Progress is being made on showing that part-time workers can progress to senior roles, but bias still continues, as a Timewise poll for the launch of its annual Timewise Power List shows.
Half the UK public still ‘don’t believe it’s possible to have a part-time career and nearly half [48%] wouldn’t give a part-time worker an ‘important or business critical task”, according to a poll for Timewise.
The poll comes as Timewise launches its 10th annual Timewise Power List charting the most successful people in the UK who have either been hired part time from day one or have been promoted whilst working part time. They include two women who job share the role of deputy director of counter terrorism at GCHQ, Dr Jane Edwards, a scientist who played a key part in efforts to develop a vaccine to combat Covid-19 and Dr Kerrie Thackray, a doctor who returned to the frontline during Covid-19, following six years out of work raising five children.
Despite this, the poll shows there is still a lot to be done to address public perceptions about part-time workers, even though things are moving in the right direction. For instance, the number of people who don’t think it is possible to have a part-time career has reduced over the last decade from 75%. ONS statistics analysed by Timewise also show that 750,000 people now work in senior-level and business critical jobs in the UK that are part-time (30 hours a week or fewer).
The Timewise Power List, supported by EY, Diageo, Lloyds Banking Group and the Recruitment & Employment Confederation, aims to change the conversation around part-time work from what isn’t possible: to what is. From next year onwards, Timewise will run the UK’s first ever omnibus of part-time workers, capturing the voices of people in all kinds of part-time jobs.
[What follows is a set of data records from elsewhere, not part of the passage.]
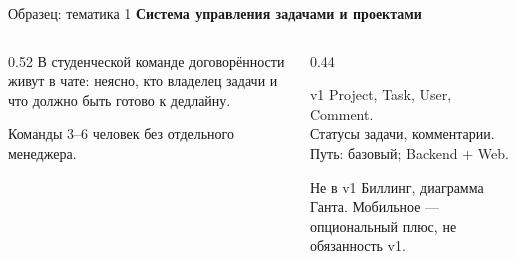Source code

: \begin{frame}{Образец: тематика 1}
  \vspace{0.15em}
  {\small\textbf{Система управления задачами и проектами}}

  \vspace{0.45em}
  \begin{columns}[T]
    \begin{column}{0.52\textwidth}
      В студенческой команде договорённости живут в чате:
      неясно, кто владелец задачи и что должно быть готово к дедлайну.

      \medskip
      Команды 3--6 человек без отдельного менеджера.
    \end{column}
    \begin{column}{0.44\textwidth}
      \begin{block}{v1}
        Project, Task, User, Comment.\\
        Статусы задачи, комментарии.\\
        Путь: базовый; Backend + Web.
      \end{block}
      \begin{block}{Не в v1}
        Биллинг, диаграмма Ганта.
        Мобильное --- опциональный плюс,
        не обязанность v1.
      \end{block}
    \end{column}
  \end{columns}
\end{frame}
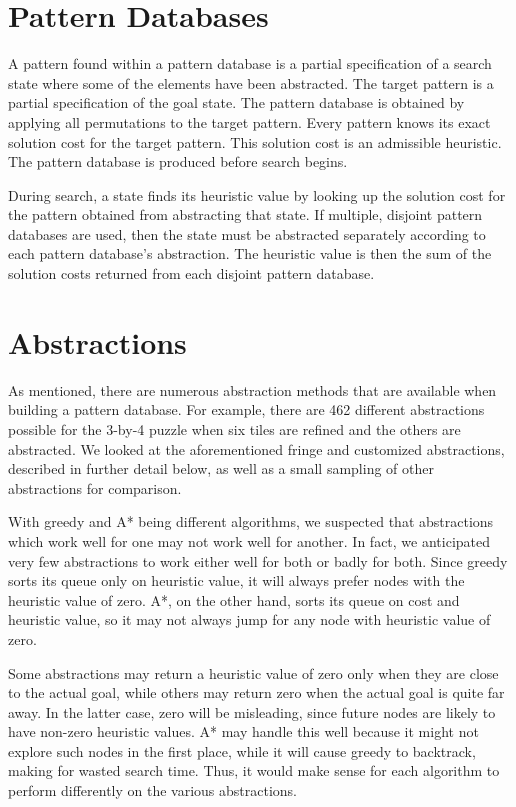\documentclass[letterpaper]{article}
\begin{document}
\section{Pattern Databases}

A pattern found within a pattern database is a partial specification of a search state where some of the elements have been abstracted.  The target pattern is a partial specification of the goal state.  The pattern database is obtained by applying all permutations to the target pattern.  Every pattern knows its exact solution cost for the target pattern.  This solution cost is an admissible heuristic.  The pattern database is produced before search begins.

During search, a state finds its heuristic value by looking up the solution cost for the pattern obtained from abstracting that state.  If multiple, disjoint pattern databases are used, then the state must be abstracted separately according to each pattern database's abstraction.  The heuristic value is then the sum of the solution costs returned from each disjoint pattern database.

\section{Abstractions}

As mentioned, there are numerous abstraction methods that are available when building a pattern database.  For example, there are 462 different abstractions possible for the 3-by-4 puzzle when six tiles are refined and the others are abstracted.  We looked at the aforementioned fringe and customized abstractions, described in further detail below, as well as a small sampling of other abstractions for comparison.

With greedy and A* being different algorithms, we suspected that abstractions which work well for one may not work well for another.  In fact, we anticipated very few abstractions to work either well for both or badly for both.  Since greedy sorts its queue only on heuristic value, it will always prefer nodes with the heuristic value of zero.  A*, on the other hand, sorts its queue on cost and heuristic value, so it may not always jump for any node with heuristic value of zero.  

Some abstractions may return a heuristic value of zero only when they are close to the actual goal, while others may return zero when the actual goal is quite far away.  In the latter case, zero will be misleading, since future nodes are likely to have non-zero heuristic values.  A* may handle this well because it might not explore such nodes in the first place, while it will cause greedy to backtrack, making for wasted search time.  Thus, it would make sense for each algorithm to perform differently on the various abstractions.
\end{document}
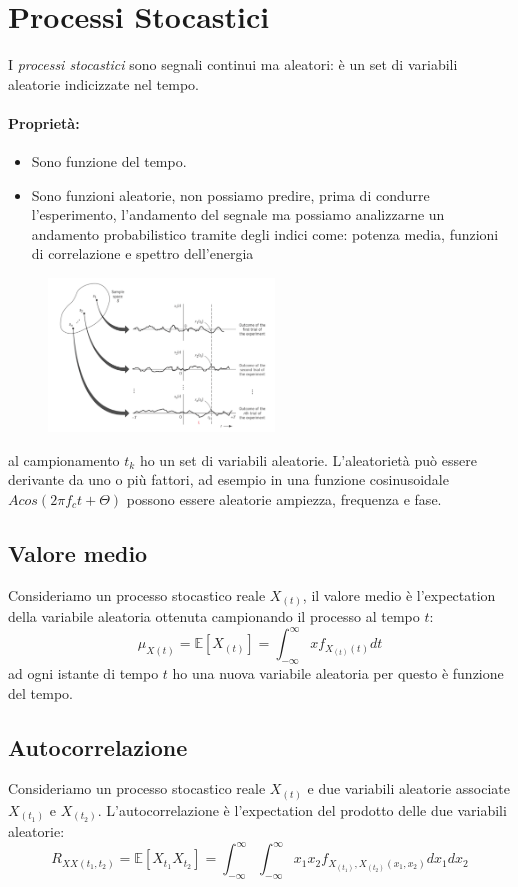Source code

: \section{Processi Stocastici}
    I \emph{processi stocastici} sono segnali continui ma aleatori: è un set di variabili aleatorie indicizzate nel tempo.
    \paragraph{Proprietà:}
        \begin{itemize}
            \item {Sono funzione del tempo.}
            \item {Sono funzioni aleatorie, non possiamo predire, prima di condurre l'esperimento, l'andamento del segnale ma 
            possiamo analizzarne un andamento probabilistico tramite degli indici come: potenza media, funzioni di correlazione e spettro dell'energia}
        \end{itemize} 
        \begin{figure}[H]
            \centering
            \includegraphics[width = 6cm]{media/processi stocastici.png}
        \end{figure}
        al campionamento $t_k$ ho un set di variabili aleatorie. L'aleatorietà può essere derivante da uno o più fattori,
        ad esempio in una funzione cosinusoidale $Acos(2\pi f_ct+\Theta)$ possono essere aleatorie ampiezza, frequenza e fase.

    \subsection{Valore medio}
        Consideriamo un processo stocastico reale $X_{(t)}$, il valore medio è l'expectation della variabile aleatoria ottenuta campionando
        il processo al tempo $t$:
            \[
                \mu_{X(t)} = \mathbb{E}[X_{(t)}] = \int_{-\infty}^{\infty}xf_{X_{(t)}(t)}dt
            \]
        ad ogni istante di tempo $t$ ho una nuova variabile aleatoria per questo è funzione del tempo.
    \subsection{Autocorrelazione}
        Consideriamo un processo stocastico reale $X_{(t)}$ e due variabili aleatorie associate $X_{(t_1)}$ e $X_{(t_2)}$. 
        L'autocorrelazione è l'expectation del prodotto delle due variabili aleatorie:
        \[
            R_{XX(t_1,t_2)} = \mathbb{E}[X_{t_1}X_{t_2}] = \int_{-\infty}^{\infty}\int_{-\infty}^{\infty} x_1x_2f_{X_{(t_1)},X_{(t_2)}(x_1,x_2)}dx_1dx_2
        \]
Timewise CEO Melissa Jamieson says: “Working on the vaccine. Fighting terrorism. Saving lives on the frontline. The winners of this year’s Power List, our 10th in 10 years, prove beyond doubt that part-time workers come from a skilled and vital pool of talent that the UK needs. They change the conversation from what isn’t possible when you work fewer hours, to what is. Flexible workers may be facing their toughest year yet, in terms of stigma. We must keep making sure their voices are heard and their experiences are understood.”